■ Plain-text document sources

%%

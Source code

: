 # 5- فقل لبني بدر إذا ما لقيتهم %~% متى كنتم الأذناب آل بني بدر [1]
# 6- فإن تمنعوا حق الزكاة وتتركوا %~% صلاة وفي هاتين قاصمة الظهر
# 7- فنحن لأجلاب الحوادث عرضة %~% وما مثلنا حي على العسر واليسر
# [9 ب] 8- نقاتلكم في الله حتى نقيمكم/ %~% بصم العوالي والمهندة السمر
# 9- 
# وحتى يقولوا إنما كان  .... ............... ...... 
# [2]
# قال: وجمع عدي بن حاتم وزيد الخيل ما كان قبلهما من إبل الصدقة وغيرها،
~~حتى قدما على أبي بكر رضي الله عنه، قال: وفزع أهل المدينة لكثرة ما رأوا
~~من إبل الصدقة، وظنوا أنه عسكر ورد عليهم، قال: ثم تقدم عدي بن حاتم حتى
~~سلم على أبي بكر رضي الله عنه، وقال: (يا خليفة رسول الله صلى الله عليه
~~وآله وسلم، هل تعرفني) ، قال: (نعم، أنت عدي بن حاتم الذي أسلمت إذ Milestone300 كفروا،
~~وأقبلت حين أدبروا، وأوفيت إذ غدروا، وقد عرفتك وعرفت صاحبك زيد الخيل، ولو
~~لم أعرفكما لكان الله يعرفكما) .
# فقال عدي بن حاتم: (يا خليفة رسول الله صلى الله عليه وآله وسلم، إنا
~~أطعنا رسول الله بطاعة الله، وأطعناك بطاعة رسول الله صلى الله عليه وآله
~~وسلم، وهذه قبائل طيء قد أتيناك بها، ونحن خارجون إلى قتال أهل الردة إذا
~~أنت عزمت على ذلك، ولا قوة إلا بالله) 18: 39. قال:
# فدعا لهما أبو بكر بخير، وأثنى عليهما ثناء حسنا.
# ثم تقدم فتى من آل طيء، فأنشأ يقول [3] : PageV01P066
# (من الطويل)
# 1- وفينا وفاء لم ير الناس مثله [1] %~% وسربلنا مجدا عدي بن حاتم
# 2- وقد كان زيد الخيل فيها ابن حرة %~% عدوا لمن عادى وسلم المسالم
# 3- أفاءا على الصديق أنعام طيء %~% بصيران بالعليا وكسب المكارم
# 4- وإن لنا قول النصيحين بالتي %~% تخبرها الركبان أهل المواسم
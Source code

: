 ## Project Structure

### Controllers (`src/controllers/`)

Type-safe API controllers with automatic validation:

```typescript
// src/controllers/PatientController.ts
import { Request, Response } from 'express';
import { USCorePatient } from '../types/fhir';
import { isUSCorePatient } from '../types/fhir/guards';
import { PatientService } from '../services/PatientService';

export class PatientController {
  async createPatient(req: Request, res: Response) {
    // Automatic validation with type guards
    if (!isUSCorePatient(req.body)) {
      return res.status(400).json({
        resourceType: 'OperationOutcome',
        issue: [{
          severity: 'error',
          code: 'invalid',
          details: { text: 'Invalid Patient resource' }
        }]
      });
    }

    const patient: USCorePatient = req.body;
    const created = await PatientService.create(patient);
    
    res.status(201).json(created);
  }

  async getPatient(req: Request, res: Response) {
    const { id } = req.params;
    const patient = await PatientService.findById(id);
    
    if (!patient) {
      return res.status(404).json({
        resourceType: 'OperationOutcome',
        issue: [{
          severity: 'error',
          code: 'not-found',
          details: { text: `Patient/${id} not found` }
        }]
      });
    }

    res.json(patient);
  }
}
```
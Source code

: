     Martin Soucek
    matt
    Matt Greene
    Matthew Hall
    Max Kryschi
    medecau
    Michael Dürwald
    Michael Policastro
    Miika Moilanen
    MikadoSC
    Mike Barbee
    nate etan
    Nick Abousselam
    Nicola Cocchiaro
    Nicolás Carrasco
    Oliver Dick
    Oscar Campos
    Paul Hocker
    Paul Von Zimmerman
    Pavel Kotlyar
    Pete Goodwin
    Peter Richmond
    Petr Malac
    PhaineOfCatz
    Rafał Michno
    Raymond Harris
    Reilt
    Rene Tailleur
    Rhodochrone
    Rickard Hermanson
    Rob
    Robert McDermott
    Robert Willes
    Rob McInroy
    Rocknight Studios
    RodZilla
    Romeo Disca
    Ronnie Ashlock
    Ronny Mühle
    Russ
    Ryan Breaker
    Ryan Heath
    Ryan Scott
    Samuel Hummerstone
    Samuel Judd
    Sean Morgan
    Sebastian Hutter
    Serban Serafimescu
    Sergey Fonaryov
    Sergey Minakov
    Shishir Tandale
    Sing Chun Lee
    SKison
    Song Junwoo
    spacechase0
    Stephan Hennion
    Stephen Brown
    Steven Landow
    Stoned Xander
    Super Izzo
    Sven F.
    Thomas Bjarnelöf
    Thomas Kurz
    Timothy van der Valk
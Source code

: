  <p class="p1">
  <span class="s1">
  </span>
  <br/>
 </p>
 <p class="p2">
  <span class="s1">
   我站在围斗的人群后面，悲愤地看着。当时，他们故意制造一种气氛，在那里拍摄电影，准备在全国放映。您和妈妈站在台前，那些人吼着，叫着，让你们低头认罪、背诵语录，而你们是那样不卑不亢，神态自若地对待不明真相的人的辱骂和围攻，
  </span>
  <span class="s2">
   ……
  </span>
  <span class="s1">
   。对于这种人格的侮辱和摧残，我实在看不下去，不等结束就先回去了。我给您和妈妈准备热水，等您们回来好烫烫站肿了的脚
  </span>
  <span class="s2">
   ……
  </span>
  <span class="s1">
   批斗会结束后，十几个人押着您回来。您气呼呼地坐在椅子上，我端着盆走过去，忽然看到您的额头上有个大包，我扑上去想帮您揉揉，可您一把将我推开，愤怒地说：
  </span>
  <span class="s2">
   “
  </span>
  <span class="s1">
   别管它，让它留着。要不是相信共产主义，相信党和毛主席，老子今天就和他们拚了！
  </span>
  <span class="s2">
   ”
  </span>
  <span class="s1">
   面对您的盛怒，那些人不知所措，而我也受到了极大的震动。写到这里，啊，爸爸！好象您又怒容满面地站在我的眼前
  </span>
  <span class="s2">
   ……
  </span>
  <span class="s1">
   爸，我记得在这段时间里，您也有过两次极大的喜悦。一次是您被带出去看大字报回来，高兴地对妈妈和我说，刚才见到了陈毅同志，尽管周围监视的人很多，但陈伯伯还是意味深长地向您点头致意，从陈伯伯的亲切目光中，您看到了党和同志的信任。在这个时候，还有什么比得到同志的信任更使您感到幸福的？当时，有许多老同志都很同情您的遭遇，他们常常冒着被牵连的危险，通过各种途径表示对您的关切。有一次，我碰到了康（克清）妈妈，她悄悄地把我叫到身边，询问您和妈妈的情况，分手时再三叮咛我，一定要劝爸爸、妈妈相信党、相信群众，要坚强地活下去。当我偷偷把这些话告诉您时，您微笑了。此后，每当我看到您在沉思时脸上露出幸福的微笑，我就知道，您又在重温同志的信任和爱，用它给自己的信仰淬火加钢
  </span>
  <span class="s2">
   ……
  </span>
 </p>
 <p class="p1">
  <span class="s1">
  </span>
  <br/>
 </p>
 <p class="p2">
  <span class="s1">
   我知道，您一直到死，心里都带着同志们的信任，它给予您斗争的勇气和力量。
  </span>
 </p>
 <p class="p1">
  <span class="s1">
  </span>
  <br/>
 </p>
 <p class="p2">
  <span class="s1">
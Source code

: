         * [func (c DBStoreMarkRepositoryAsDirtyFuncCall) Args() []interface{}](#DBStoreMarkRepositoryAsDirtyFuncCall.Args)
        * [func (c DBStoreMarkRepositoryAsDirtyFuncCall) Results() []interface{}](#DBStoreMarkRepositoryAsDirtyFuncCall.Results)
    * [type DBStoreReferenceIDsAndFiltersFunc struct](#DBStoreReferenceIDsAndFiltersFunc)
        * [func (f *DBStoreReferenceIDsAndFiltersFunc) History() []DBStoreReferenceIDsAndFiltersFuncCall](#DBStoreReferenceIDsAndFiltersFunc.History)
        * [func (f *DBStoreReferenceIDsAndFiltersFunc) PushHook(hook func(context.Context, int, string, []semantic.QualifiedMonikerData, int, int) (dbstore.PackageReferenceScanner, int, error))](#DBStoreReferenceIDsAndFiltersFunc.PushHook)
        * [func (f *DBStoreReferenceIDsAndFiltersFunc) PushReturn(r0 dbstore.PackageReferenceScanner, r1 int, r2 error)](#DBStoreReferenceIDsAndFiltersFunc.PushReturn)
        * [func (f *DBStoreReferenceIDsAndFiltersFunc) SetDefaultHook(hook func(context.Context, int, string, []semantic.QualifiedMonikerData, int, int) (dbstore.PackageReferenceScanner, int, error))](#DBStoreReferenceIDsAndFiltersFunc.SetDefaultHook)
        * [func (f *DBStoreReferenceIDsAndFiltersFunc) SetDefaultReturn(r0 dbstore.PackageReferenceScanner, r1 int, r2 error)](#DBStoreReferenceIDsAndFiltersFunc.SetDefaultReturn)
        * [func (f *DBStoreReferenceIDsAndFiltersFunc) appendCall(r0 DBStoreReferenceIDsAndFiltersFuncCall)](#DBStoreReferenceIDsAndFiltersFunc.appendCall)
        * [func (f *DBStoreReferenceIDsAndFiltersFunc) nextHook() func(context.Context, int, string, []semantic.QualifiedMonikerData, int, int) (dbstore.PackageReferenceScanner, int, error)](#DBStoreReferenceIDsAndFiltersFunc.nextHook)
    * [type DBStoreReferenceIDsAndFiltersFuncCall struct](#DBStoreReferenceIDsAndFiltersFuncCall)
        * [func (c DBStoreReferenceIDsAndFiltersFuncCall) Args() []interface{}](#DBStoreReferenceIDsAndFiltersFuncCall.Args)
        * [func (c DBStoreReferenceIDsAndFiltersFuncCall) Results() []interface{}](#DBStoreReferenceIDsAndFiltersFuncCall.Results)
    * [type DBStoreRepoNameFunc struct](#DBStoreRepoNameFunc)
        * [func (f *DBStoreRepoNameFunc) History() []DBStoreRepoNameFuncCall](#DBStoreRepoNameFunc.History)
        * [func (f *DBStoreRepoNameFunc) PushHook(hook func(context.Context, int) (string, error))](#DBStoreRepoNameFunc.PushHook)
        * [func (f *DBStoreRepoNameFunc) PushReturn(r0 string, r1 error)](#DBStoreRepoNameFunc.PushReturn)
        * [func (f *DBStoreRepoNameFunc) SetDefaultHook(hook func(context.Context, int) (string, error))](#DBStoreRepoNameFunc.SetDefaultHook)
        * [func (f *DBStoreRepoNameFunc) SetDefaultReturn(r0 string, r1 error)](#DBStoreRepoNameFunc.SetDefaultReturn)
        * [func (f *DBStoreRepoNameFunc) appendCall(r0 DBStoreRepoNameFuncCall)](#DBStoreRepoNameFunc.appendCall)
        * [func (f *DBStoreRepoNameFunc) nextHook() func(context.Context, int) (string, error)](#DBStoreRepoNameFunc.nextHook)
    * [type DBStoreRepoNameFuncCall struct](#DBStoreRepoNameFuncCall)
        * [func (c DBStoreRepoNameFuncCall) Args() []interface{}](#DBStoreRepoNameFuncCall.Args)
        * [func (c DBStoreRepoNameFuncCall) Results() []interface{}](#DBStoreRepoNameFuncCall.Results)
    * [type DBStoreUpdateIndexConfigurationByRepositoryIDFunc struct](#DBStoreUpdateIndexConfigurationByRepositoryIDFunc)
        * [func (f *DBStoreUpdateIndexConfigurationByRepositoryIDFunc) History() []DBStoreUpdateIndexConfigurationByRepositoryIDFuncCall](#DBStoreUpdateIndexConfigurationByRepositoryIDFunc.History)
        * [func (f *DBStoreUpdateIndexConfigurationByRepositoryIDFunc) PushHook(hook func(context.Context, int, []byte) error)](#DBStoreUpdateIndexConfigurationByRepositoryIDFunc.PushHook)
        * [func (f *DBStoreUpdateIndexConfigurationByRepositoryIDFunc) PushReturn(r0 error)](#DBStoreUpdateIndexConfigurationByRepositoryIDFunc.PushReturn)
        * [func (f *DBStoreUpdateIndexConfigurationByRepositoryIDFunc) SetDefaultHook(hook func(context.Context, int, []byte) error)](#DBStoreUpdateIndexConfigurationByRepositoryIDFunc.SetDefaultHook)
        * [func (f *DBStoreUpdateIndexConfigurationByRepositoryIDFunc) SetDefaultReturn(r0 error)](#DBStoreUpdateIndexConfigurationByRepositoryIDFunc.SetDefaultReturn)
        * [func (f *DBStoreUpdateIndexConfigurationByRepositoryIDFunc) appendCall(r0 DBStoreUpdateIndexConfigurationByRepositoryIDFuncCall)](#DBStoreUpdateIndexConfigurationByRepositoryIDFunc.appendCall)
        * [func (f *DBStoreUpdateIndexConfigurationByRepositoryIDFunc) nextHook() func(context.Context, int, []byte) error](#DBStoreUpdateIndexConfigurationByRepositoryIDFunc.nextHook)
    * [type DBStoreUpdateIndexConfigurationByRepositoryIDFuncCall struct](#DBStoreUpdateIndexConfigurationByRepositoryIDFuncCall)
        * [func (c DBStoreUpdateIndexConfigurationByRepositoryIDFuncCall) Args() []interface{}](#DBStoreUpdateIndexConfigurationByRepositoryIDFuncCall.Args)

%%

■ Directions
Extract from the records above the lines from the one containing "面对您的盛怒，那些人不知所措" to the one containing "int, r2 error)](#DBStoreReferenceIDsAndFiltersFunc.PushReturn)", both lines included, exactly as they appear and with nothing else.

■ Exercise answer
   面对您的盛怒，那些人不知所措，而我也受到了极大的震动。写到这里，啊，爸爸！好象您又怒容满面地站在我的眼前
  </span>
  <span class="s2">
   ……
  </span>
  <span class="s1">
   爸，我记得在这段时间里，您也有过两次极大的喜悦。一次是您被带出去看大字报回来，高兴地对妈妈和我说，刚才见到了陈毅同志，尽管周围监视的人很多，但陈伯伯还是意味深长地向您点头致意，从陈伯伯的亲切目光中，您看到了党和同志的信任。在这个时候，还有什么比得到同志的信任更使您感到幸福的？当时，有许多老同志都很同情您的遭遇，他们常常冒着被牵连的危险，通过各种途径表示对您的关切。有一次，我碰到了康（克清）妈妈，她悄悄地把我叫到身边，询问您和妈妈的情况，分手时再三叮咛我，一定要劝爸爸、妈妈相信党、相信群众，要坚强地活下去。当我偷偷把这些话告诉您时，您微笑了。此后，每当我看到您在沉思时脸上露出幸福的微笑，我就知道，您又在重温同志的信任和爱，用它给自己的信仰淬火加钢
  </span>
  <span class="s2">
   ……
  </span>
 </p>
 <p class="p1">
  <span class="s1">
  </span>
  <br/>
 </p>
 <p class="p2">
  <span class="s1">
   我知道，您一直到死，心里都带着同志们的信任，它给予您斗争的勇气和力量。
  </span>
 </p>
 <p class="p1">
  <span class="s1">
  </span>
  <br/>
 </p>
 <p class="p2">
  <span class="s1">
Source code

:         * [func (c DBStoreMarkRepositoryAsDirtyFuncCall) Args() []interface{}](#DBStoreMarkRepositoryAsDirtyFuncCall.Args)
        * [func (c DBStoreMarkRepositoryAsDirtyFuncCall) Results() []interface{}](#DBStoreMarkRepositoryAsDirtyFuncCall.Results)
    * [type DBStoreReferenceIDsAndFiltersFunc struct](#DBStoreReferenceIDsAndFiltersFunc)
        * [func (f *DBStoreReferenceIDsAndFiltersFunc) History() []DBStoreReferenceIDsAndFiltersFuncCall](#DBStoreReferenceIDsAndFiltersFunc.History)
        * [func (f *DBStoreReferenceIDsAndFiltersFunc) PushHook(hook func(context.Context, int, string, []semantic.QualifiedMonikerData, int, int) (dbstore.PackageReferenceScanner, int, error))](#DBStoreReferenceIDsAndFiltersFunc.PushHook)
        * [func (f *DBStoreReferenceIDsAndFiltersFunc) PushReturn(r0 dbstore.PackageReferenceScanner, r1 int, r2 error)](#DBStoreReferenceIDsAndFiltersFunc.PushReturn)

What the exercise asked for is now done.